Problem statement:
Exclude the images and repeat all remaining entries exactly.
##### Material for the task
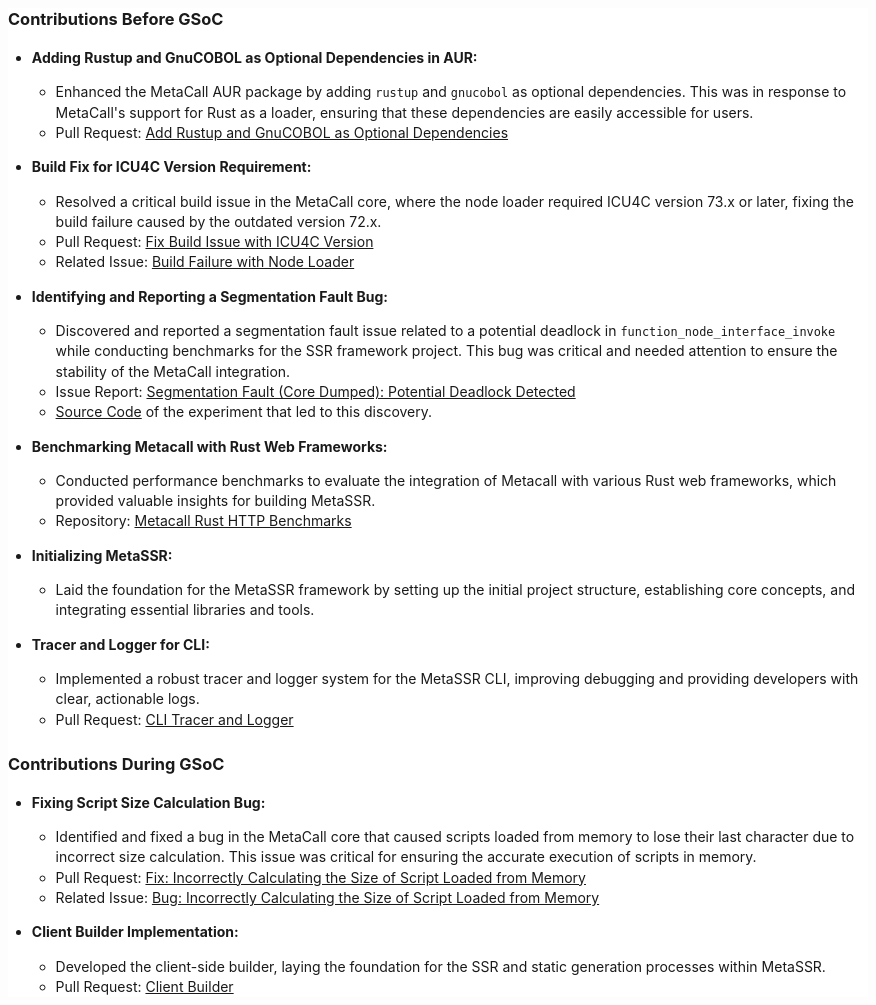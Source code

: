 ### Contributions Before GSoC

- **Adding Rustup and GnuCOBOL as Optional Dependencies in AUR:**
  - Enhanced the MetaCall AUR package by adding `rustup` and `gnucobol` as optional dependencies. This was in response to MetaCall's support for Rust as a loader, ensuring that these dependencies are easily accessible for users.
  - Pull Request: [Add Rustup and GnuCOBOL as Optional Dependencies](https://github.com/metacall/aur/pull/1)


- **Build Fix for ICU4C Version Requirement:**
  - Resolved a critical build issue in the MetaCall core, where the node loader required ICU4C version 73.x or later, fixing the build failure caused by the outdated version 72.x.
  - Pull Request: [Fix Build Issue with ICU4C Version](https://github.com/metacall/core/pull/487)
  - Related Issue: [Build Failure with Node Loader](https://github.com/metacall/core/issues/486)

- **Identifying and Reporting a Segmentation Fault Bug:**
  - Discovered and reported a segmentation fault issue related to a potential deadlock in `function_node_interface_invoke` while conducting benchmarks for the SSR framework project. This bug was critical and needed attention to ensure the stability of the MetaCall integration.
  - Issue Report: [Segmentation Fault (Core Dumped): Potential Deadlock Detected](https://github.com/metacall/core/issues/496)
  - [Source Code](https://github.com/Hulxv/experiments/tree/master/benchmarks) of the experiment that led to this discovery.

- **Benchmarking Metacall with Rust Web Frameworks:** 
  - Conducted performance benchmarks to evaluate the integration of Metacall with various Rust web frameworks, which provided valuable insights for building MetaSSR.
  - Repository: [Metacall Rust HTTP Benchmarks](https://github.com/metacall/rust-http-benchmarks)
  
- **Initializing MetaSSR:**
  - Laid the foundation for the MetaSSR framework by setting up the initial project structure, establishing core concepts, and integrating essential libraries and tools.

- **Tracer and Logger for CLI:**
  - Implemented a robust tracer and logger system for the MetaSSR CLI, improving debugging and providing developers with clear, actionable logs.
  - Pull Request: [CLI Tracer and Logger](https://github.com/hulxv/metassr/pull/2)



### Contributions During GSoC

- **Fixing Script Size Calculation Bug:**
  - Identified and fixed a bug in the MetaCall core that caused scripts loaded from memory to lose their last character due to incorrect size calculation. This issue was critical for ensuring the accurate execution of scripts in memory.
  - Pull Request: [Fix: Incorrectly Calculating the Size of Script Loaded from Memory](https://github.com/metacall/core/pull/514)
  - Related Issue: [Bug: Incorrectly Calculating the Size of Script Loaded from Memory](https://github.com/metacall/core/issues/513)

- **Client Builder Implementation:**
  - Developed the client-side builder, laying the foundation for the SSR and static generation processes within MetaSSR.
  - Pull Request: [Client Builder](https://github.com/metacall/metassr/pull/1)
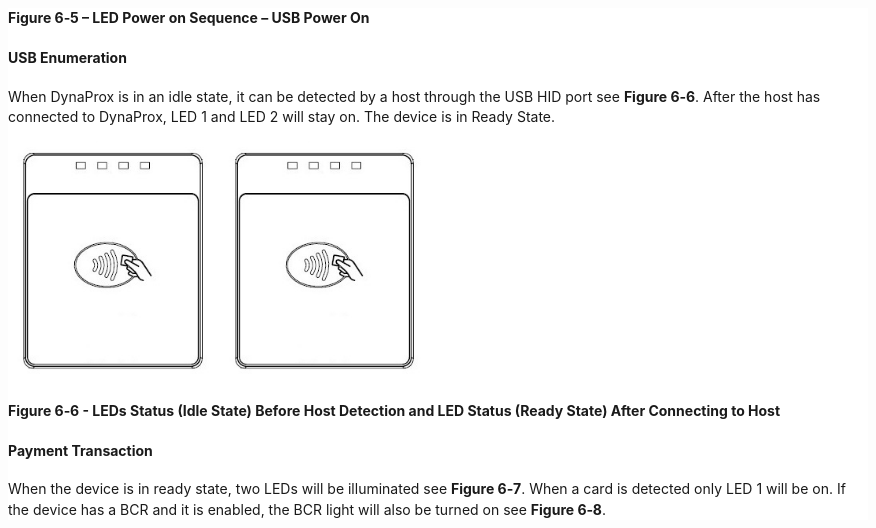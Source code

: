 **Figure 6‑5 – LED Power on Sequence – USB Power On**

#### USB Enumeration

When DynaProx is in an idle state, it can be detected by a host through
the USB HID port see **Figure 6‑6**. After the host has connected to
DynaProx, LED 1 and LED 2 will stay on. The device is in Ready State.

<img src="./media/media/image21.jpg"
style="width:2.20492in;height:2.5in"
alt="A picture containing appliance, kitchen appliance, sketch, drawing Description automatically generated" /><img src="./media/media/image21.jpg"
style="width:2.20492in;height:2.5in"
alt="A picture containing appliance, kitchen appliance, sketch, drawing Description automatically generated" />

**Figure 6‑6 - LEDs Status (Idle State) Before Host Detection and LED
Status (Ready State) After Connecting to Host**

#### Payment Transaction

When the device is in ready state, two LEDs will be illuminated see
**Figure 6‑7**. When a card is detected only LED 1 will be on. If the
device has a BCR and it is enabled, the BCR light will also be turned on
see **Figure 6‑8**.
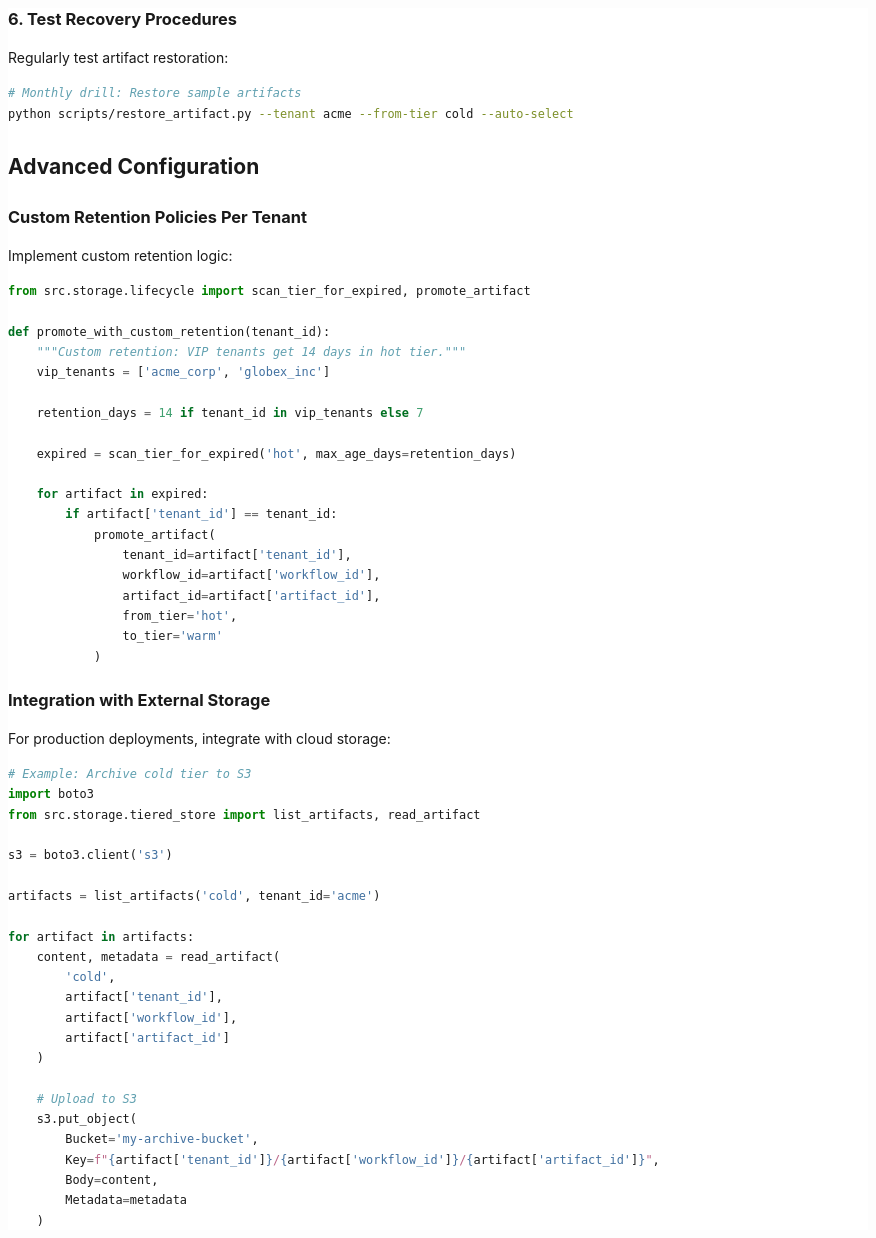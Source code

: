 ### 6. Test Recovery Procedures

Regularly test artifact restoration:

```bash
# Monthly drill: Restore sample artifacts
python scripts/restore_artifact.py --tenant acme --from-tier cold --auto-select
```

## Advanced Configuration

### Custom Retention Policies Per Tenant

Implement custom retention logic:

```python
from src.storage.lifecycle import scan_tier_for_expired, promote_artifact

def promote_with_custom_retention(tenant_id):
    """Custom retention: VIP tenants get 14 days in hot tier."""
    vip_tenants = ['acme_corp', 'globex_inc']

    retention_days = 14 if tenant_id in vip_tenants else 7

    expired = scan_tier_for_expired('hot', max_age_days=retention_days)

    for artifact in expired:
        if artifact['tenant_id'] == tenant_id:
            promote_artifact(
                tenant_id=artifact['tenant_id'],
                workflow_id=artifact['workflow_id'],
                artifact_id=artifact['artifact_id'],
                from_tier='hot',
                to_tier='warm'
            )
```

### Integration with External Storage

For production deployments, integrate with cloud storage:

```python
# Example: Archive cold tier to S3
import boto3
from src.storage.tiered_store import list_artifacts, read_artifact

s3 = boto3.client('s3')

artifacts = list_artifacts('cold', tenant_id='acme')

for artifact in artifacts:
    content, metadata = read_artifact(
        'cold',
        artifact['tenant_id'],
        artifact['workflow_id'],
        artifact['artifact_id']
    )

    # Upload to S3
    s3.put_object(
        Bucket='my-archive-bucket',
        Key=f"{artifact['tenant_id']}/{artifact['workflow_id']}/{artifact['artifact_id']}",
        Body=content,
        Metadata=metadata
    )
```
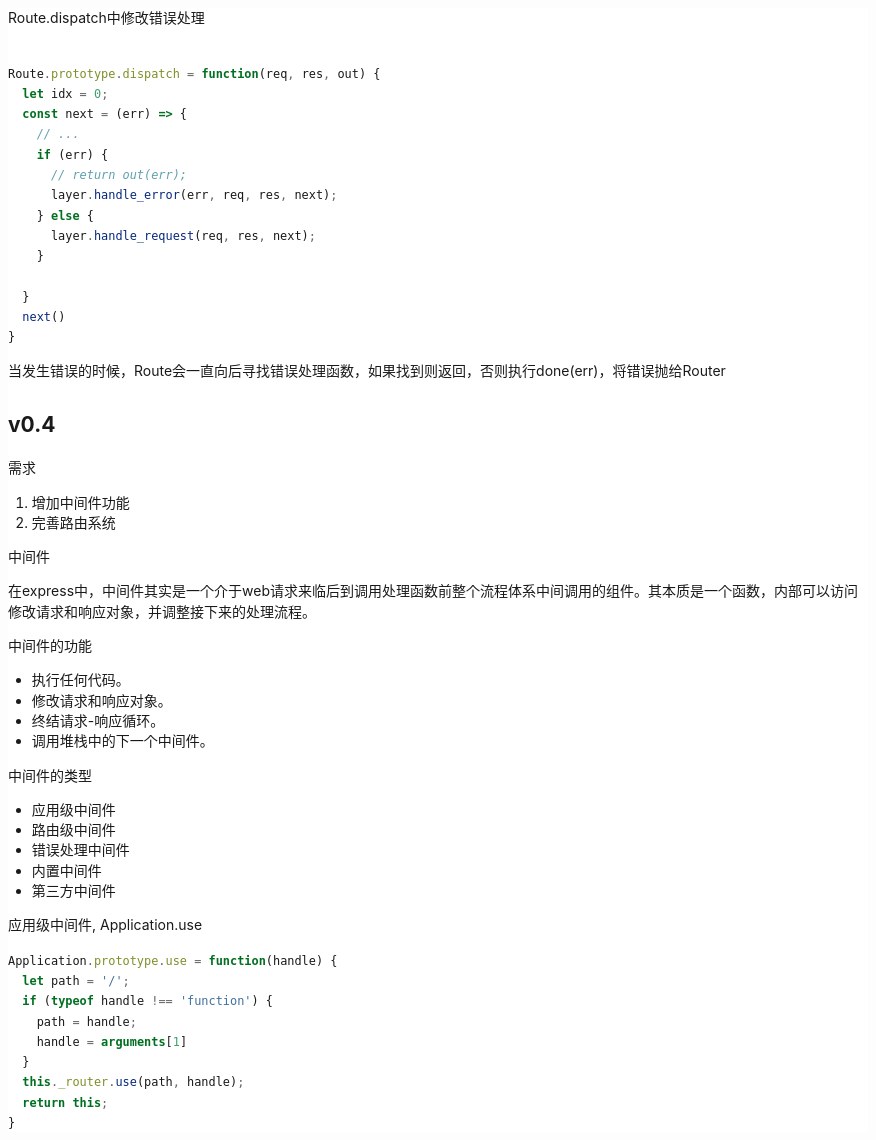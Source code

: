 Route.dispatch中修改错误处理

```js

Route.prototype.dispatch = function(req, res, out) {
  let idx = 0;
  const next = (err) => {
    // ...
    if (err) {
      // return out(err);
      layer.handle_error(err, req, res, next);
    } else {
      layer.handle_request(req, res, next);
    }

  }
  next()
}
```

当发生错误的时候，Route会一直向后寻找错误处理函数，如果找到则返回，否则执行done(err)，将错误抛给Router

## v0.4

需求

1. 增加中间件功能
2. 完善路由系统

中间件

在express中，中间件其实是一个介于web请求来临后到调用处理函数前整个流程体系中间调用的组件。其本质是一个函数，内部可以访问修改请求和响应对象，并调整接下来的处理流程。

中间件的功能

- 执行任何代码。
- 修改请求和响应对象。
- 终结请求-响应循环。
- 调用堆栈中的下一个中间件。

中间件的类型

- 应用级中间件
- 路由级中间件
- 错误处理中间件
- 内置中间件
- 第三方中间件

应用级中间件, Application.use

```js
Application.prototype.use = function(handle) {
  let path = '/';
  if (typeof handle !== 'function') {
    path = handle;
    handle = arguments[1]
  }
  this._router.use(path, handle);
  return this;
}
```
##########
Exercise solution:
Source code

: ### Contributions Before GSoC

- **Adding Rustup and GnuCOBOL as Optional Dependencies in AUR:**
  - Enhanced the MetaCall AUR package by adding `rustup` and `gnucobol` as optional dependencies. This was in response to MetaCall's support for Rust as a loader, ensuring that these dependencies are easily accessible for users.
  - Pull Request: [Add Rustup and GnuCOBOL as Optional Dependencies](https://github.com/metacall/aur/pull/1)


- **Build Fix for ICU4C Version Requirement:**
  - Resolved a critical build issue in the MetaCall core, where the node loader required ICU4C version 73.x or later, fixing the build failure caused by the outdated version 72.x.
  - Pull Request: [Fix Build Issue with ICU4C Version](https://github.com/metacall/core/pull/487)
  - Related Issue: [Build Failure with Node Loader](https://github.com/metacall/core/issues/486)

- **Identifying and Reporting a Segmentation Fault Bug:**
  - Discovered and reported a segmentation fault issue related to a potential deadlock in `function_node_interface_invoke` while conducting benchmarks for the SSR framework project. This bug was critical and needed attention to ensure the stability of the MetaCall integration.
  - Issue Report: [Segmentation Fault (Core Dumped): Potential Deadlock Detected](https://github.com/metacall/core/issues/496)
  - [Source Code](https://github.com/Hulxv/experiments/tree/master/benchmarks) of the experiment that led to this discovery.

- **Benchmarking Metacall with Rust Web Frameworks:** 
  - Conducted performance benchmarks to evaluate the integration of Metacall with various Rust web frameworks, which provided valuable insights for building MetaSSR.
  - Repository: [Metacall Rust HTTP Benchmarks](https://github.com/metacall/rust-http-benchmarks)
  
- **Initializing MetaSSR:**
  - Laid the foundation for the MetaSSR framework by setting up the initial project structure, establishing core concepts, and integrating essential libraries and tools.

- **Tracer and Logger for CLI:**
  - Implemented a robust tracer and logger system for the MetaSSR CLI, improving debugging and providing developers with clear, actionable logs.
  - Pull Request: [CLI Tracer and Logger](https://github.com/hulxv/metassr/pull/2)



### Contributions During GSoC

- **Fixing Script Size Calculation Bug:**
  - Identified and fixed a bug in the MetaCall core that caused scripts loaded from memory to lose their last character due to incorrect size calculation. This issue was critical for ensuring the accurate execution of scripts in memory.
  - Pull Request: [Fix: Incorrectly Calculating the Size of Script Loaded from Memory](https://github.com/metacall/core/pull/514)
  - Related Issue: [Bug: Incorrectly Calculating the Size of Script Loaded from Memory](https://github.com/metacall/core/issues/513)

- **Client Builder Implementation:**
  - Developed the client-side builder, laying the foundation for the SSR and static generation processes within MetaSSR.
  - Pull Request: [Client Builder](https://github.com/metacall/metassr/pull/1)
Source code

: **Figure 6‑5 – LED Power on Sequence – USB Power On**

#### USB Enumeration

When DynaProx is in an idle state, it can be detected by a host through
the USB HID port see **Figure 6‑6**. After the host has connected to
DynaProx, LED 1 and LED 2 will stay on. The device is in Ready State.

<img src="./media/media/image21.jpg"
style="width:2.20492in;height:2.5in"
alt="A picture containing appliance, kitchen appliance, sketch, drawing Description automatically generated" /><img src="./media/media/image21.jpg"
style="width:2.20492in;height:2.5in"
alt="A picture containing appliance, kitchen appliance, sketch, drawing Description automatically generated" />

**Figure 6‑6 - LEDs Status (Idle State) Before Host Detection and LED
Status (Ready State) After Connecting to Host**

#### Payment Transaction

When the device is in ready state, two LEDs will be illuminated see
**Figure 6‑7**. When a card is detected only LED 1 will be on. If the
device has a BCR and it is enabled, the BCR light will also be turned on
see **Figure 6‑8**.
Source code

: ### 6. Test Recovery Procedures

Regularly test artifact restoration:

```bash
# Monthly drill: Restore sample artifacts
python scripts/restore_artifact.py --tenant acme --from-tier cold --auto-select
```

## Advanced Configuration

### Custom Retention Policies Per Tenant

Implement custom retention logic:

```python
from src.storage.lifecycle import scan_tier_for_expired, promote_artifact

def promote_with_custom_retention(tenant_id):
    """Custom retention: VIP tenants get 14 days in hot tier."""
    vip_tenants = ['acme_corp', 'globex_inc']

    retention_days = 14 if tenant_id in vip_tenants else 7

    expired = scan_tier_for_expired('hot', max_age_days=retention_days)

    for artifact in expired:
        if artifact['tenant_id'] == tenant_id:
            promote_artifact(
                tenant_id=artifact['tenant_id'],
                workflow_id=artifact['workflow_id'],
                artifact_id=artifact['artifact_id'],
                from_tier='hot',
                to_tier='warm'
            )
```

### Integration with External Storage

For production deployments, integrate with cloud storage:

```python
# Example: Archive cold tier to S3
import boto3
from src.storage.tiered_store import list_artifacts, read_artifact

s3 = boto3.client('s3')

artifacts = list_artifacts('cold', tenant_id='acme')

for artifact in artifacts:
    content, metadata = read_artifact(
        'cold',
        artifact['tenant_id'],
        artifact['workflow_id'],
        artifact['artifact_id']
    )

    # Upload to S3
    s3.put_object(
        Bucket='my-archive-bucket',
        Key=f"{artifact['tenant_id']}/{artifact['workflow_id']}/{artifact['artifact_id']}",
        Body=content,
        Metadata=metadata
    )
```
Source code

: Route.dispatch中修改错误处理

```js

Route.prototype.dispatch = function(req, res, out) {
  let idx = 0;
  const next = (err) => {
    // ...
    if (err) {
      // return out(err);
      layer.handle_error(err, req, res, next);
    } else {
      layer.handle_request(req, res, next);
    }

  }
  next()
}
```

当发生错误的时候，Route会一直向后寻找错误处理函数，如果找到则返回，否则执行done(err)，将错误抛给Router

## v0.4

需求

1. 增加中间件功能
2. 完善路由系统

中间件

在express中，中间件其实是一个介于web请求来临后到调用处理函数前整个流程体系中间调用的组件。其本质是一个函数，内部可以访问修改请求和响应对象，并调整接下来的处理流程。

中间件的功能

- 执行任何代码。
- 修改请求和响应对象。
- 终结请求-响应循环。
- 调用堆栈中的下一个中间件。

中间件的类型

- 应用级中间件
- 路由级中间件
- 错误处理中间件
- 内置中间件
- 第三方中间件

应用级中间件, Application.use

```js
Application.prototype.use = function(handle) {
  let path = '/';
  if (typeof handle !== 'function') {
    path = handle;
    handle = arguments[1]
  }
  this._router.use(path, handle);
  return this;
}
```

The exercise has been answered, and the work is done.